Marginal distribution of a Student's T process at finitely many points

A Student's T process (TP) is an indexed collection of random variables, any finite collection of which are jointly Multivariate Student's T. While this definition applies to finite index sets, it is typically implicit that the index set is infinite; in applications, it is often some finite dimensional real or complex vector space. In such cases, the TP may be thought of as a distribution over (real- or complex-valued) functions defined over the index set.

tfd_student_t_process(
  df,
  kernel,
  index_points,
  mean_fn = NULL,
  jitter = 1e-06,
  validate_args = FALSE,
  allow_nan_stats = FALSE,
  name = "StudentTProcess"
)

Arguments

df	Positive Floating-point `Tensor` representing the degrees of freedom.
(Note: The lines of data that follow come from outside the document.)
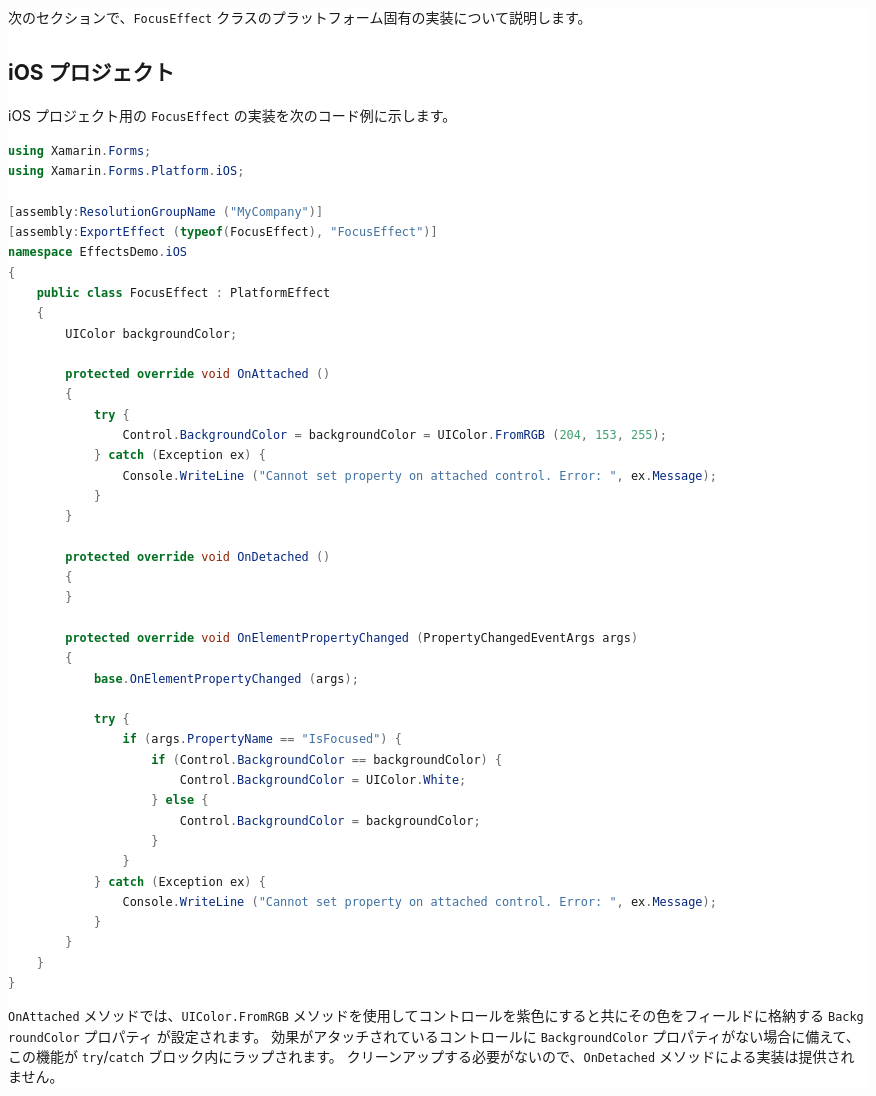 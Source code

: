 次のセクションで、`FocusEffect` クラスのプラットフォーム固有の実装について説明します。

## <a name="ios-project"></a>iOS プロジェクト

iOS プロジェクト用の `FocusEffect` の実装を次のコード例に示します。

```csharp
using Xamarin.Forms;
using Xamarin.Forms.Platform.iOS;

[assembly:ResolutionGroupName ("MyCompany")]
[assembly:ExportEffect (typeof(FocusEffect), "FocusEffect")]
namespace EffectsDemo.iOS
{
    public class FocusEffect : PlatformEffect
    {
        UIColor backgroundColor;

        protected override void OnAttached ()
        {
            try {
                Control.BackgroundColor = backgroundColor = UIColor.FromRGB (204, 153, 255);
            } catch (Exception ex) {
                Console.WriteLine ("Cannot set property on attached control. Error: ", ex.Message);
            }
        }

        protected override void OnDetached ()
        {
        }

        protected override void OnElementPropertyChanged (PropertyChangedEventArgs args)
        {
            base.OnElementPropertyChanged (args);

            try {
                if (args.PropertyName == "IsFocused") {
                    if (Control.BackgroundColor == backgroundColor) {
                        Control.BackgroundColor = UIColor.White;
                    } else {
                        Control.BackgroundColor = backgroundColor;
                    }
                }
            } catch (Exception ex) {
                Console.WriteLine ("Cannot set property on attached control. Error: ", ex.Message);
            }
        }
    }
}
```

`OnAttached` メソッドでは、`UIColor.FromRGB` メソッドを使用してコントロールを紫色にすると共にその色をフィールドに格納する `BackgroundColor` プロパティ が設定されます。 効果がアタッチされているコントロールに `BackgroundColor` プロパティがない場合に備えて、この機能が `try`/`catch` ブロック内にラップされます。 クリーンアップする必要がないので、`OnDetached` メソッドによる実装は提供されません。
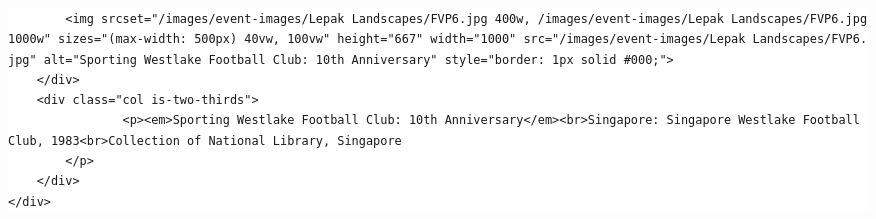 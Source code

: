             <img srcset="/images/event-images/Lepak Landscapes/FVP6.jpg 400w, /images/event-images/Lepak Landscapes/FVP6.jpg 1000w" sizes="(max-width: 500px) 40vw, 100vw" height="667" width="1000" src="/images/event-images/Lepak Landscapes/FVP6.jpg" alt="Sporting Westlake Football Club: 10th Anniversary" style="border: 1px solid #000;">
        </div>
        <div class="col is-two-thirds">
					<p><em>Sporting Westlake Football Club: 10th Anniversary</em><br>Singapore: Singapore Westlake Football Club, 1983<br>Collection of National Library, Singapore
            </p>
        </div>
    </div>
</div>
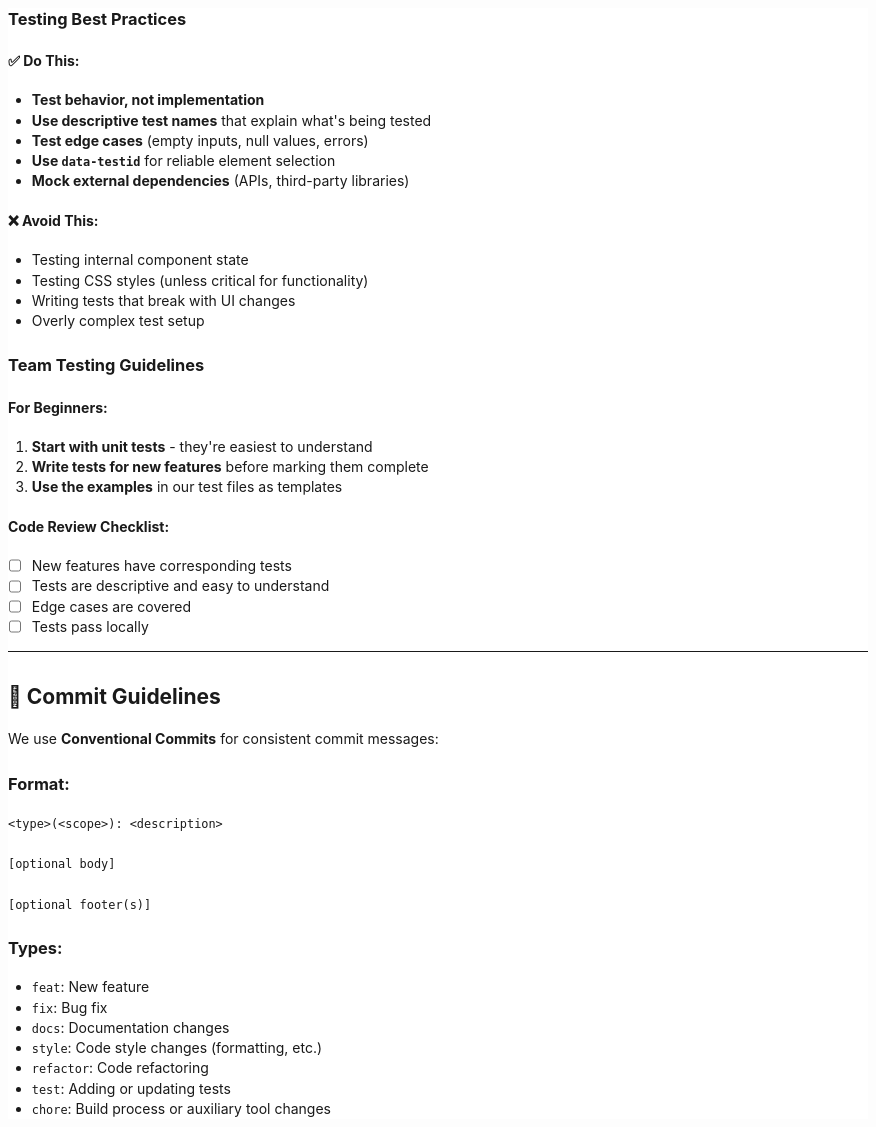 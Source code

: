 ### Testing Best Practices

#### ✅ Do This:

- **Test behavior, not implementation**
- **Use descriptive test names** that explain what's being tested
- **Test edge cases** (empty inputs, null values, errors)
- **Use `data-testid`** for reliable element selection
- **Mock external dependencies** (APIs, third-party libraries)

#### ❌ Avoid This:

- Testing internal component state
- Testing CSS styles (unless critical for functionality)
- Writing tests that break with UI changes
- Overly complex test setup

### Team Testing Guidelines

#### For Beginners:

1. **Start with unit tests** - they're easiest to understand
2. **Write tests for new features** before marking them complete
3. **Use the examples** in our test files as templates

#### Code Review Checklist:

- [ ] New features have corresponding tests
- [ ] Tests are descriptive and easy to understand
- [ ] Edge cases are covered
- [ ] Tests pass locally

---

## 🎯 Commit Guidelines

We use **Conventional Commits** for consistent commit messages:

### Format:

```
<type>(<scope>): <description>

[optional body]

[optional footer(s)]
```

### Types:

- `feat`: New feature
- `fix`: Bug fix
- `docs`: Documentation changes
- `style`: Code style changes (formatting, etc.)
- `refactor`: Code refactoring
- `test`: Adding or updating tests
- `chore`: Build process or auxiliary tool changes
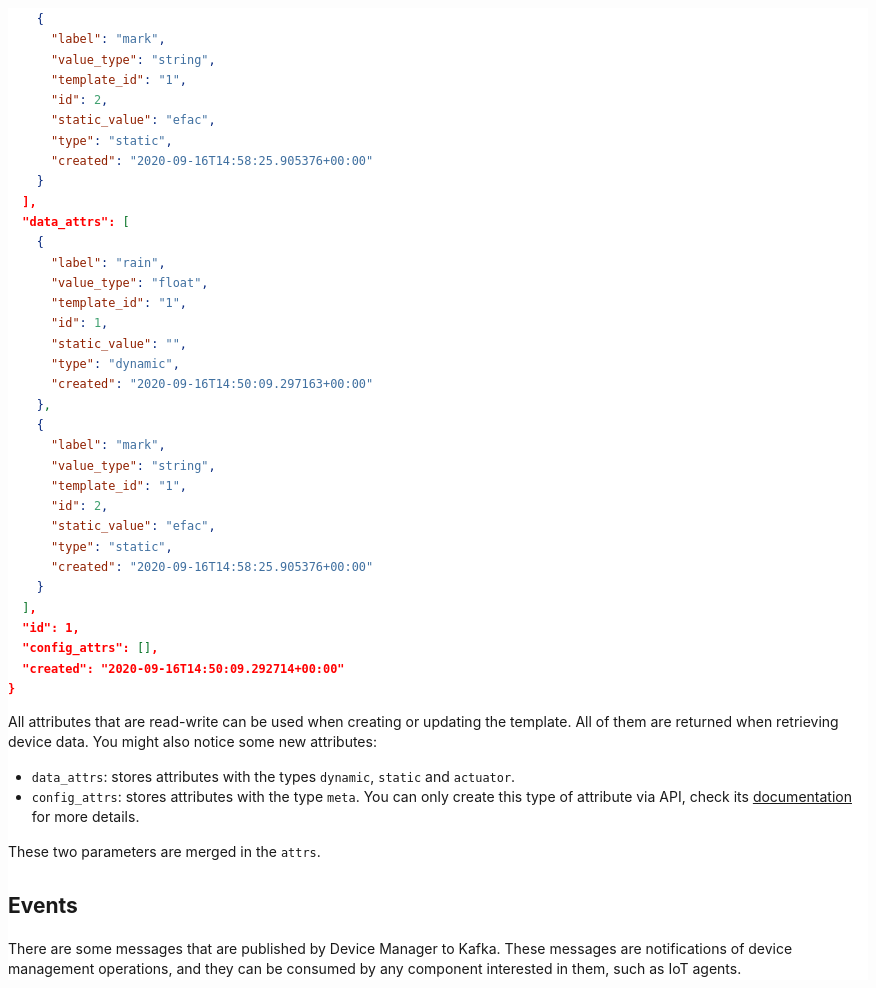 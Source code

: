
 ```json
    {
      "label": "mark",
      "value_type": "string",
      "template_id": "1",
      "id": 2,
      "static_value": "efac",
      "type": "static",
      "created": "2020-09-16T14:58:25.905376+00:00"
    }
  ],
  "data_attrs": [
    {
      "label": "rain",
      "value_type": "float",
      "template_id": "1",
      "id": 1,
      "static_value": "",
      "type": "dynamic",
      "created": "2020-09-16T14:50:09.297163+00:00"
    },
    {
      "label": "mark",
      "value_type": "string",
      "template_id": "1",
      "id": 2,
      "static_value": "efac",
      "type": "static",
      "created": "2020-09-16T14:58:25.905376+00:00"
    }
  ],
  "id": 1,
  "config_attrs": [],
  "created": "2020-09-16T14:50:09.292714+00:00"
}
```

All attributes that are read-write can be used when creating or updating the template. All of them
are returned when retrieving device data. You might also notice some new attributes:

- `data_attrs`: stores attributes with the types `dynamic`, `static` and `actuator`.
- `config_attrs`: stores attributes with the type `meta`. You can only create this type of attribute
  via API, check its [documentation](https://dojot.github.io/device-manager/apiary_latest.html) for
  more details.

These two parameters are merged in the `attrs`.

## Events

There are some messages that are published by Device Manager to Kafka. These messages are
notifications of device management operations, and they can be consumed by any component interested
in them, such as IoT agents.

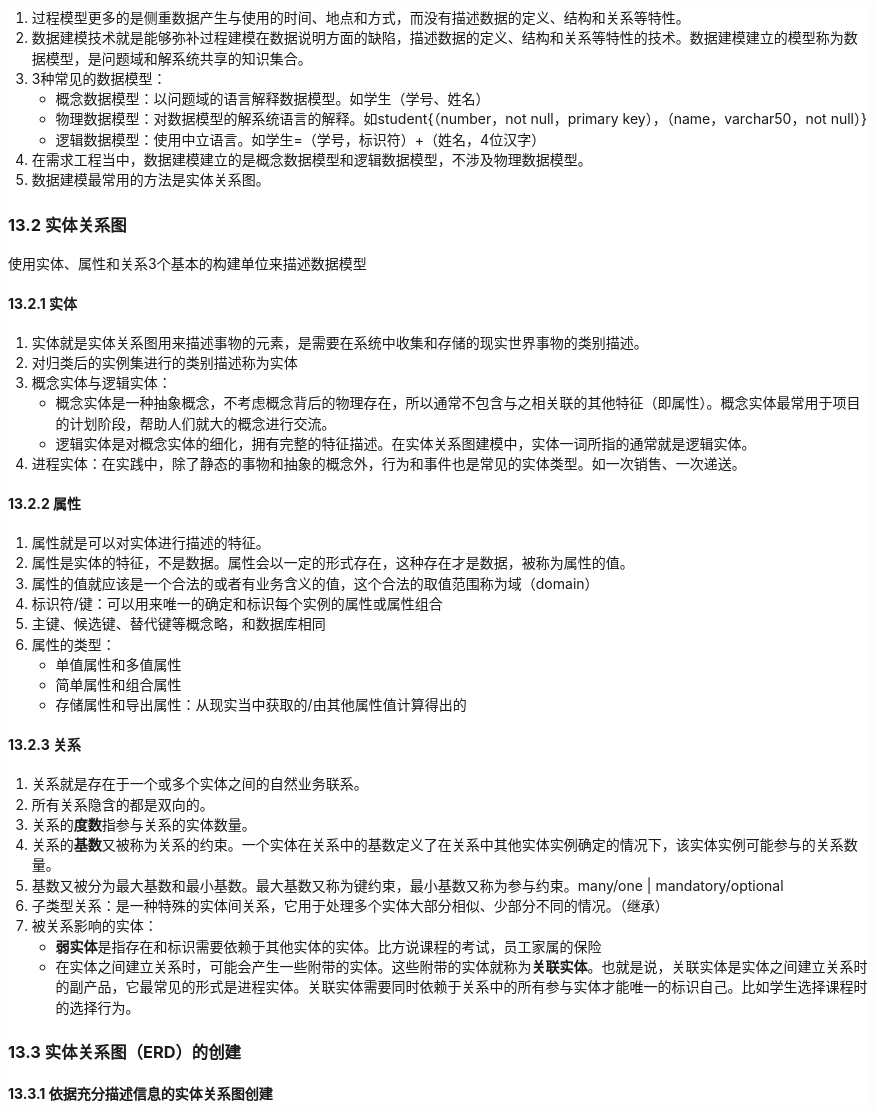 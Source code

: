 1. 过程模型更多的是侧重数据产生与使用的时间、地点和方式，而没有描述数据的定义、结构和关系等特性。
2. 数据建模技术就是能够弥补过程建模在数据说明方面的缺陷，描述数据的定义、结构和关系等特性的技术。数据建模建立的模型称为数据模型，是问题域和解系统共享的知识集合。
3. 3种常见的数据模型：
   - 概念数据模型：以问题域的语言解释数据模型。如学生（学号、姓名）
   - 物理数据模型：对数据模型的解系统语言的解释。如student{（number，not null，primary key），（name，varchar50，not null）}
   - 逻辑数据模型：使用中立语言。如学生=（学号，标识符）+（姓名，4位汉字）
4. 在需求工程当中，数据建模建立的是概念数据模型和逻辑数据模型，不涉及物理数据模型。
5. 数据建模最常用的方法是实体关系图。

### 13.2 实体关系图

使用实体、属性和关系3个基本的构建单位来描述数据模型

#### 13.2.1 实体

1. 实体就是实体关系图用来描述事物的元素，是需要在系统中收集和存储的现实世界事物的类别描述。
2. 对归类后的实例集进行的类别描述称为实体
3. 概念实体与逻辑实体：
   - 概念实体是一种抽象概念，不考虑概念背后的物理存在，所以通常不包含与之相关联的其他特征（即属性）。概念实体最常用于项目的计划阶段，帮助人们就大的概念进行交流。
   - 逻辑实体是对概念实体的细化，拥有完整的特征描述。在实体关系图建模中，实体一词所指的通常就是逻辑实体。
4. 进程实体：在实践中，除了静态的事物和抽象的概念外，行为和事件也是常见的实体类型。如一次销售、一次递送。



#### 13.2.2 属性

1. 属性就是可以对实体进行描述的特征。
2. 属性是实体的特征，不是数据。属性会以一定的形式存在，这种存在才是数据，被称为属性的值。
3. 属性的值就应该是一个合法的或者有业务含义的值，这个合法的取值范围称为域（domain）
4. 标识符/键：可以用来唯一的确定和标识每个实例的属性或属性组合
5. 主键、候选键、替代键等概念略，和数据库相同
6. 属性的类型：
   - 单值属性和多值属性
   - 简单属性和组合属性
   - 存储属性和导出属性：从现实当中获取的/由其他属性值计算得出的

#### 13.2.3 关系

1. 关系就是存在于一个或多个实体之间的自然业务联系。
2. 所有关系隐含的都是双向的。
3. 关系的**度数**指参与关系的实体数量。
4. 关系的**基数**又被称为关系的约束。一个实体在关系中的基数定义了在关系中其他实体实例确定的情况下，该实体实例可能参与的关系数量。
5. 基数又被分为最大基数和最小基数。最大基数又称为键约束，最小基数又称为参与约束。many/one  |   mandatory/optional
6. 子类型关系：是一种特殊的实体间关系，它用于处理多个实体大部分相似、少部分不同的情况。（继承）
7. 被关系影响的实体：
   - **弱实体**是指存在和标识需要依赖于其他实体的实体。比方说课程的考试，员工家属的保险
   - 在实体之间建立关系时，可能会产生一些附带的实体。这些附带的实体就称为**关联实体**。也就是说，关联实体是实体之间建立关系时的副产品，它最常见的形式是进程实体。关联实体需要同时依赖于关系中的所有参与实体才能唯一的标识自己。比如学生选择课程时的选择行为。



### 13.3 实体关系图（ERD）的创建

#### 13.3.1 依据充分描述信息的实体关系图创建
Must be greater than 2.
kernel	`PositiveSemidefiniteKernel`-like instance representing the TP's covariance function.
index_points	`float` `Tensor` representing finite (batch of) vector(s) of points in the index set over which the TP is defined. Shape has the form `[b1, ..., bB, e, f1, ..., fF]` where `F` is the number of feature dimensions and must equal `kernel.feature_ndims` and `e` is the number (size) of index points in each batch. Ultimately this distribution corresponds to a `e`-dimensional multivariate Student's T. The batch shape must be broadcastable with `kernel.batch_shape` and any batch dims yielded by `mean_fn`.
mean_fn	Function that acts on `index_points` to produce a (batch of) vector(s) of mean values at `index_points`. Takes a `Tensor` of shape `[b1, ..., bB, f1, ..., fF]` and returns a `Tensor` whose shape is broadcastable with `[b1, ..., bB]`. Default value: `NULL` implies constant zero function.
jitter	`float` scalar `Tensor` added to the diagonal of the covariance matrix to ensure positive definiteness of the covariance matrix. Default value: `1e-6`.
validate_args	Logical, default FALSE. When TRUE distribution parameters are checked for validity despite possibly degrading runtime performance. When FALSE invalid inputs may silently render incorrect outputs. Default value: FALSE.
allow_nan_stats	Logical, default TRUE. When TRUE, statistics (e.g., mean, mode, variance) use the value NaN to indicate the result is undefined. When FALSE, an exception is raised if one or more of the statistic's batch members are undefined.
name	name prefixed to Ops created by this class.

Value

a distribution instance.

Details

Just as Student's T distributions are fully specified by their degrees of freedom, location and scale, a Student's T process can be completely specified by a degrees of freedom parameter, mean function and covariance function.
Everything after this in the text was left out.